Inventing their future
VAIL, Colorado – SummerQuest helps kids improve math and reading, which is good, but they learn that there is no achievement without effort, which is better.
Take Jose Valesco and Jose Ovalle, for example. They are alumni of the SummerQuest program.
“We learned that if you set a goal, and if you don’t give up, you can reach it,” Ovalle said.
“There are people who can improve a lot. You just have to work hard,” Valesco said.
Alena Chavez was one of three SummerQuest students to give a beautifully uncomplicated graduation message.
“If you put your mind to it, you can accomplish anything,” Chavez said.
Vail Mountain School headmaster Peter Abuisi launched the SummerQuest program 17 years ago.
SummerQuest is for kids in grades 6-8 from area schools who are recommended by their teachers.
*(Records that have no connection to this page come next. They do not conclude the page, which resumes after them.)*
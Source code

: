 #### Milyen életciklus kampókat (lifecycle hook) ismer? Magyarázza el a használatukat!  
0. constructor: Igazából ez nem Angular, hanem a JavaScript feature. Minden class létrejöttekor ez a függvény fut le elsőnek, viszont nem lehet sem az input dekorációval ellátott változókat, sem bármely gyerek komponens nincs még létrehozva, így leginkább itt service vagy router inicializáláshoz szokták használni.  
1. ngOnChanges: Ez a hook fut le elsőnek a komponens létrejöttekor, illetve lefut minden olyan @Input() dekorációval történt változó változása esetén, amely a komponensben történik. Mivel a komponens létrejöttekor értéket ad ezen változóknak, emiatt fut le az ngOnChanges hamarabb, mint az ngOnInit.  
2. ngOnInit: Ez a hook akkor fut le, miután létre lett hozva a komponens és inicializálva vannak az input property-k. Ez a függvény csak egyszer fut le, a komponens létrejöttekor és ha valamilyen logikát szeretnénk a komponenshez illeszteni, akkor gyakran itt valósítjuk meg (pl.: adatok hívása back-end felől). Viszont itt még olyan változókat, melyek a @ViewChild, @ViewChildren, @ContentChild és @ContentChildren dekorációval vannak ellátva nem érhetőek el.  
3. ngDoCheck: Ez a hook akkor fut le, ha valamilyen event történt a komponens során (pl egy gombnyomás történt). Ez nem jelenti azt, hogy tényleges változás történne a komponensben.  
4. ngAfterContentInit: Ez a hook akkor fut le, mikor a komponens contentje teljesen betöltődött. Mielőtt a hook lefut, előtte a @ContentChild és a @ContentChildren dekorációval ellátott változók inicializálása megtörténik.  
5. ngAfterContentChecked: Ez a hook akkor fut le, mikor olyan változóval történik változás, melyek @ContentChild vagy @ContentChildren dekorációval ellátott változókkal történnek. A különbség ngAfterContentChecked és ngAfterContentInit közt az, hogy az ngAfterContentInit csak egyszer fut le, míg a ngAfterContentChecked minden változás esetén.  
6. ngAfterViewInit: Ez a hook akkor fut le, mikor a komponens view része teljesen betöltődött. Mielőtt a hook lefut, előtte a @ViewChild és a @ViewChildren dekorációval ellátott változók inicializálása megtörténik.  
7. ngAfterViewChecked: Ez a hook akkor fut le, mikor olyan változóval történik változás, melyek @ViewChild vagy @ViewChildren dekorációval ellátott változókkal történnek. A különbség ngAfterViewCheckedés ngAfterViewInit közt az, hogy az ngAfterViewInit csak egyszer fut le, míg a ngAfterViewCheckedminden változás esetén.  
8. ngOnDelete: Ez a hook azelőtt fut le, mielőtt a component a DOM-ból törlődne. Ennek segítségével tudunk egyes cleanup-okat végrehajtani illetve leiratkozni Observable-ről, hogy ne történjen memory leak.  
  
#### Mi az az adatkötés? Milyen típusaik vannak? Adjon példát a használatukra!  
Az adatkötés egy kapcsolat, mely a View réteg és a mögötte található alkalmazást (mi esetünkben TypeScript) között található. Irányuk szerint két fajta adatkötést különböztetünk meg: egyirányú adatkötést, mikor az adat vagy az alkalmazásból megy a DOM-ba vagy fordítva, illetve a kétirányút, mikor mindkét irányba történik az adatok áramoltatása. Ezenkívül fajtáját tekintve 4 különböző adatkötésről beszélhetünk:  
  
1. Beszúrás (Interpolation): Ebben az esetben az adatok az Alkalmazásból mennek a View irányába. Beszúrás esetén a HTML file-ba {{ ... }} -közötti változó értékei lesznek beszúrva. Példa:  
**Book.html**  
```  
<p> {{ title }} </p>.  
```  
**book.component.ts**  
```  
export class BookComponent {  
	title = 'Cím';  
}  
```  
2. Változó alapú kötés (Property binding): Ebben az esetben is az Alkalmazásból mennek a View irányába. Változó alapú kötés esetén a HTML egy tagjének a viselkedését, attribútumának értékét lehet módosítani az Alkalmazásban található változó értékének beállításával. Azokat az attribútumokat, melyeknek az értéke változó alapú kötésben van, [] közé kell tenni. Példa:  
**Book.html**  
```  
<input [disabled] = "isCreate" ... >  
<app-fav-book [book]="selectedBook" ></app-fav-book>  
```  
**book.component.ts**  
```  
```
They’re kids with lots of potential, but who need a gentle nudge in the right direction.
Some come with a few issues, as do we all: socio-economic, family life, just about anything.
But they love to learn and they love being here.
Local teachers, along with Vail Mountain School students, faculty and alumni, tutor and mentor these children in mathematics and language arts, and help them build confidence.
The program is rapport driven, said Liana Sideli, the director.
“They want to come to school because they have such a great relationship with their teachers,” Sideli said.
Ovalle and Velasco graduated last year and liked it so much they’re back this year to volunteer. Vail Mountain School alum Sylvan Ellefson, for example, is working with Luke Cunningham.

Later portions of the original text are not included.